The story follows a reporter, Ichiro (Takarada), and his female photographer Nakanishi (Hoshi), who are covering a story about a giant egg that washed ashore after a typhoon. A greedy businessman buys the egg from the local fisherman and, along with his investment partner, plans to build a theme park around it. The Shobijin (twin fairies from Infant Island, home of Mothra) arrive and ask for the return of the egg; the reporters, along with a sympathetic scientist (Koizumi) try to help, but they are unable to persuade the egg’s new owners to relinquish their legal rights in favor of doing the right thing.
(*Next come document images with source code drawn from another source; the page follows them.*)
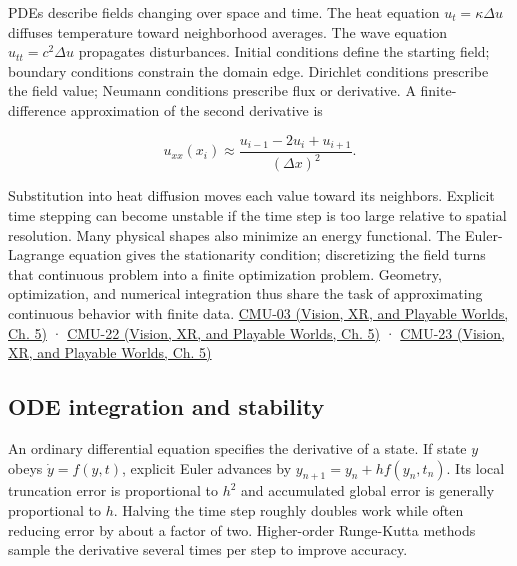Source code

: PDEs describe fields changing over space and time. The heat equation \(u_t=\kappa\Delta u\) diffuses temperature toward neighborhood averages. The wave equation \(u_{tt}=c^2\Delta u\) propagates disturbances. Initial conditions define the starting field; boundary conditions constrain the domain edge. Dirichlet conditions prescribe the field value; Neumann conditions prescribe flux or derivative. A finite-difference approximation of the second derivative is

\[
u_{xx}(x_i)\approx\frac{u_{i-1}-2u_i+u_{i+1}}{(\Delta x)^2}.
\]

Substitution into heat diffusion moves each value toward its neighbors. Explicit time stepping can become unstable if the time step is too large relative to spatial resolution. Many physical shapes also minimize an energy functional. The Euler-Lagrange equation gives the stationarity condition; discretizing the field turns that continuous problem into a finite optimization problem. Geometry, optimization, and numerical integration thus share the task of approximating continuous behavior with finite data. \href{../07-Vision-XR-and-Playable-Worlds/main.pdf\#nameddest=04-visual-computing-ii-ch036-cmu-03---vector-calculus-preview}{CMU-03 (Vision, XR, and Playable Worlds, Ch. 5)} · \href{../07-Vision-XR-and-Playable-Worlds/main.pdf\#nameddest=04-visual-computing-ii-ch036-cmu-22---optimization}{CMU-22 (Vision, XR, and Playable Worlds, Ch. 5)} · \href{../07-Vision-XR-and-Playable-Worlds/main.pdf\#nameddest=04-visual-computing-ii-ch036-cmu-23---physically-based-animation-and-pdes}{CMU-23 (Vision, XR, and Playable Worlds, Ch. 5)}

\subsection{ODE integration and stability}\label{04-visual-computing-ii-ch029-ode-integration-and-stability}

\hypertarget{04-visual-computing-ii-ch029-ode-integration-and-stability}{}

An ordinary differential equation specifies the derivative of a state. If state \(y\) obeys \(\dot y=f(y,t)\), explicit Euler advances by \(y_{n+1}=y_n+h f(y_n,t_n)\). Its local truncation error is proportional to \(h^2\) and accumulated global error is generally proportional to \(h\). Halving the time step roughly doubles work while often reducing error by about a factor of two. Higher-order Runge-Kutta methods sample the derivative several times per step to improve accuracy.

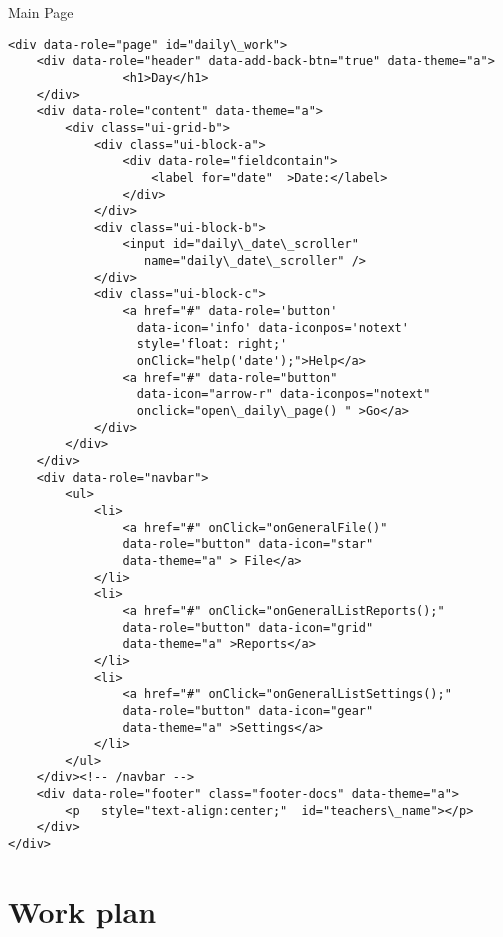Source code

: \begin{bclogo}[couleur=blue!30,arrondi=0.1, logo=\bcpanchant, barre=zigzag,  ombre=true ] 
{Main Page}
\begin{verbatim}
<div data-role="page" id="daily\_work">
    <div data-role="header" data-add-back-btn="true" data-theme="a">
                <h1>Day</h1>
    </div>
    <div data-role="content" data-theme="a">
        <div class="ui-grid-b">
            <div class="ui-block-a">
                <div data-role="fieldcontain">
                    <label for="date"  >Date:</label>
                </div>
            </div>
            <div class="ui-block-b">
                <input id="daily\_date\_scroller"
                   name="daily\_date\_scroller" />
            </div>
            <div class="ui-block-c">
                <a href="#" data-role='button' 
                  data-icon='info' data-iconpos='notext' 
                  style='float: right;' 
                  onClick="help('date');">Help</a>
                <a href="#" data-role="button" 
                  data-icon="arrow-r" data-iconpos="notext"  
                  onclick="open\_daily\_page() " >Go</a>
            </div>
        </div>
    </div>
    <div data-role="navbar">
        <ul>
            <li>
                <a href="#" onClick="onGeneralFile()"  
                data-role="button" data-icon="star"  
                data-theme="a" > File</a>
            </li>
            <li>
                <a href="#" onClick="onGeneralListReports();"  
                data-role="button" data-icon="grid"  
                data-theme="a" >Reports</a>
            </li>
            <li>
                <a href="#" onClick="onGeneralListSettings();" 
                data-role="button" data-icon="gear"   
                data-theme="a" >Settings</a>
            </li>
        </ul>
    </div><!-- /navbar -->
    <div data-role="footer" class="footer-docs" data-theme="a">
        <p   style="text-align:center;"  id="teachers\_name"></p>
    </div>
</div> 
\end{verbatim}

\end{bclogo}

\newpage

	
\section {Work plan}

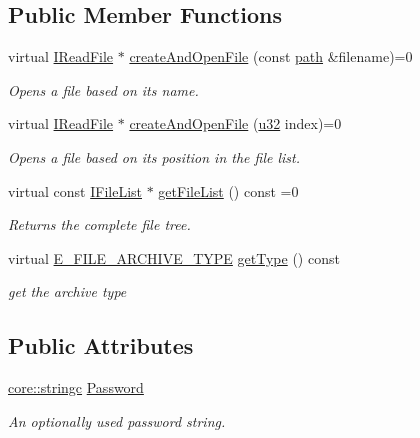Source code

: \subsection*{Public Member Functions}
\begin{DoxyCompactItemize}
\item 
virtual \hyperlink{classirr_1_1io_1_1IReadFile}{I\+Read\+File} $\ast$ \hyperlink{classirr_1_1io_1_1IFileArchive_a5c3b4994ae63447d2634dd86b3069988}{create\+And\+Open\+File} (const \hyperlink{namespaceirr_1_1io_ab1bdc45edb3f94d8319c02bc0f840ee1}{path} \&filename)=0
\begin{DoxyCompactList}\small\item\em Opens a file based on its name. \end{DoxyCompactList}\item 
virtual \hyperlink{classirr_1_1io_1_1IReadFile}{I\+Read\+File} $\ast$ \hyperlink{classirr_1_1io_1_1IFileArchive_ab6bc8fbd660bbbe42b4d30a9d4f26c7d}{create\+And\+Open\+File} (\hyperlink{namespaceirr_a0416a53257075833e7002efd0a18e804}{u32} index)=0
\begin{DoxyCompactList}\small\item\em Opens a file based on its position in the file list. \end{DoxyCompactList}\item 
virtual const \hyperlink{classirr_1_1io_1_1IFileList}{I\+File\+List} $\ast$ \hyperlink{classirr_1_1io_1_1IFileArchive_a73c683318837b13d16843373da00ded3}{get\+File\+List} () const =0
\begin{DoxyCompactList}\small\item\em Returns the complete file tree. \end{DoxyCompactList}\item 
\mbox{\label{classirr_1_1io_1_1IFileArchive_ae991b223b7f3b8b47916d82d842e3004}} 
virtual \hyperlink{namespaceirr_1_1io_adb3e3c445ec8e608ed1f0f93306da14f}{E\+\_\+\+F\+I\+L\+E\+\_\+\+A\+R\+C\+H\+I\+V\+E\+\_\+\+T\+Y\+PE} \hyperlink{classirr_1_1io_1_1IFileArchive_ae991b223b7f3b8b47916d82d842e3004}{get\+Type} () const
\begin{DoxyCompactList}\small\item\em get the archive type \end{DoxyCompactList}\end{DoxyCompactItemize}
\subsection*{Public Attributes}
\begin{DoxyCompactItemize}
\item 
\hyperlink{namespaceirr_1_1core_ade1071a878633f2f6d8a75c5d11fec19}{core\+::stringc} \hyperlink{classirr_1_1io_1_1IFileArchive_ae5b574864226b09c70518e163e59b6ba}{Password}
\begin{DoxyCompactList}\small\item\em An optionally used password string. \end{DoxyCompactList}\end{DoxyCompactItemize}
Unfortunately, it turns out that Godzilla was also washed ashore by the typhoon; the monster arises from the sandy plain where he was buried and goes on a rampage. The reporters and the scientist head to Infant Island to beg the natives for Mothra’s help. The natives and the Shobijin, whose island was decimated by nuclear testing, are unsympathetic; after all, the so-called civilized world did not help them in their quest to return the egg. The men are ready to give up, but Nakashina makes a heart-felt, emotional plea, which convinces Mothra to join the fight. The giant moth dies in the battle with Godzilla but manages to protect her egg, which hatches not one but two young larvae. The greedy businessmen die while fighting each other in a hotel, which Godzilla trashes. The larvae pursue Godzilla to an island close off shore, where they cocoon him in their sticky web until he falls off a cliff, disappearing beneath the ocean.
MOTHRA VS. GODZILLA is a virtual remake of 1963’s KING KONG VS. GODZILLA: In both films, Godzilla is a radioactive monster threatening Japan, and his opponent is an over-sized animal living on a South Seas island where the natives revere him/her as a god. Both films feature island natives distinguished by their strange skin color (green in the previous film, orange here). Both films feature none-too-subtle attacks on corporate greed that puts profits ahead of morality. And both films end with Godzilla defeated by his foe, falling off a cliff and disappearing beneath the ocean (until the next film, of course).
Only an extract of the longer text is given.